EXPAND any document compression. 

ISOLATE text strings from formatting commands. 
REMOVE punctuation, linefeeds, and force lower case. 
FILTER embedded commands and very short words. 
COUNT the words used into a data structure. 

SORT the data structure by word popularity. 


ANALYZE the results for excessive word use. 


Let’s look at these in turn. Details will vary with your document source... 


EXPAND any compression 


My Gonzo routines and most HTML code will not be compressed, so expansion 
should not be needed. Acrobat PDF on the other hand, is usually Flate encoded 
for compactness. 


Your first step to open a .PDF doc for word frequency analysis would be to get an 
uncompressed output. You can do this by printing to disk as level 1, by using a 
disability output option, by using FLATEVUE.PDF in my GuruGram library, or by 
using the newer and much better UcompressPFD.api routine on the Acrobat SDK 
Software Development Kit detailed in STARTSDK.PDF. Which also can be found 
in my GuruGram library. 


ISOLATE text strings 


Except for ordinary text files, your source doc will probably be a mix of printable 
words and embedded formatting and layout commands. Your next goal should 
be to extract only those "words" in your doc that are actually going to appear on 
screen or in print. In the case of a HTML page, chances are you can remove most 
of the unwanteds by eliminating anything between pairs of < and > brackets. 
Other sources may require wildly different techniques. 

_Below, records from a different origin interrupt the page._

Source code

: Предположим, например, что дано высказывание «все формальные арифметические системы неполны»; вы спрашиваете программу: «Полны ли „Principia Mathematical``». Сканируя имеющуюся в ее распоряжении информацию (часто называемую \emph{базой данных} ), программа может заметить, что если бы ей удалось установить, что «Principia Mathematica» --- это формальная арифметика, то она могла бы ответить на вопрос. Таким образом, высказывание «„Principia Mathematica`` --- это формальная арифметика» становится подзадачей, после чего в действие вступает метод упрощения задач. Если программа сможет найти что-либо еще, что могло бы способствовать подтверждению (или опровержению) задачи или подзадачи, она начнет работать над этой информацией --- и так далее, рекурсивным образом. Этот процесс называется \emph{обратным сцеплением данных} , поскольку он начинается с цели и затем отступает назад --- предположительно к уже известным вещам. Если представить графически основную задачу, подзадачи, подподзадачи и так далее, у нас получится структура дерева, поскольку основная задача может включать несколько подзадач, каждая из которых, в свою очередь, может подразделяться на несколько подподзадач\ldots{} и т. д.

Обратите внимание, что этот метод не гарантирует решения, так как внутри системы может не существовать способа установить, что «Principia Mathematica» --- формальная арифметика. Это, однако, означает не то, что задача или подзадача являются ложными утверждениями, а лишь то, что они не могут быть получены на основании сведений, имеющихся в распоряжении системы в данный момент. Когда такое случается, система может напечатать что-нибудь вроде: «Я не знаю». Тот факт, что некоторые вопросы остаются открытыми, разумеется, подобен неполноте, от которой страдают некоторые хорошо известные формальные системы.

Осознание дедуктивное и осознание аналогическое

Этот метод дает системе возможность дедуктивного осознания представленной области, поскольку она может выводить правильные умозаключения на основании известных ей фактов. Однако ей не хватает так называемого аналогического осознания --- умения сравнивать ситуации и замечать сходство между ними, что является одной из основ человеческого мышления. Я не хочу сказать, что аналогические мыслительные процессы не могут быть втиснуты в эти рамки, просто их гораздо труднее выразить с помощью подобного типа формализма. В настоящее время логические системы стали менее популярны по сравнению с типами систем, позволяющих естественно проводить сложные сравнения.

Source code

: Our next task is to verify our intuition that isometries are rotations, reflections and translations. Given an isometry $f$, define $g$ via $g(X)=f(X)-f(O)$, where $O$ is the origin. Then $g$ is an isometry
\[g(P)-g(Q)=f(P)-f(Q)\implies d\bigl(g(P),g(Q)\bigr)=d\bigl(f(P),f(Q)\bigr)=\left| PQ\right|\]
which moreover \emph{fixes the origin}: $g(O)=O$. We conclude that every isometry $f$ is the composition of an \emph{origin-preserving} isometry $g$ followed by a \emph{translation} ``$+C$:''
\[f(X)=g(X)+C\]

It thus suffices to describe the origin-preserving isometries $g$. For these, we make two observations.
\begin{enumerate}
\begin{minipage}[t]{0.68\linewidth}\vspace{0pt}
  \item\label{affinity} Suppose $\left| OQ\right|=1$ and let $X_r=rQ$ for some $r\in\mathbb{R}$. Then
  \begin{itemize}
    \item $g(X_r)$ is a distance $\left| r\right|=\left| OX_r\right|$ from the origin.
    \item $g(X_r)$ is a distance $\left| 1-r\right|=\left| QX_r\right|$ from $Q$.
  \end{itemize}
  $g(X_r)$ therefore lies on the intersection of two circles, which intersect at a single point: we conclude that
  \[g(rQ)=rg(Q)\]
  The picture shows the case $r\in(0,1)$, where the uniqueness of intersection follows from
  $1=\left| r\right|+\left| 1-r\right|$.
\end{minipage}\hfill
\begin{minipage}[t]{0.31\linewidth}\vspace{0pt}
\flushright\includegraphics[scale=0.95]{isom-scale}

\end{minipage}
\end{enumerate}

For my Gonzo .PSL source files and for an uncompressed Acrobat .PDF file, your 
PostScript strings will often be identified by pairs of ( and ) parenthesis that will 
define a PS string type. 


The PostScript token operator can be especially useful for stripping out only your 
prinable strings. Here is an example from WORDFRQ1.PSL that also should be 
adaptable to general .PDF word extraction...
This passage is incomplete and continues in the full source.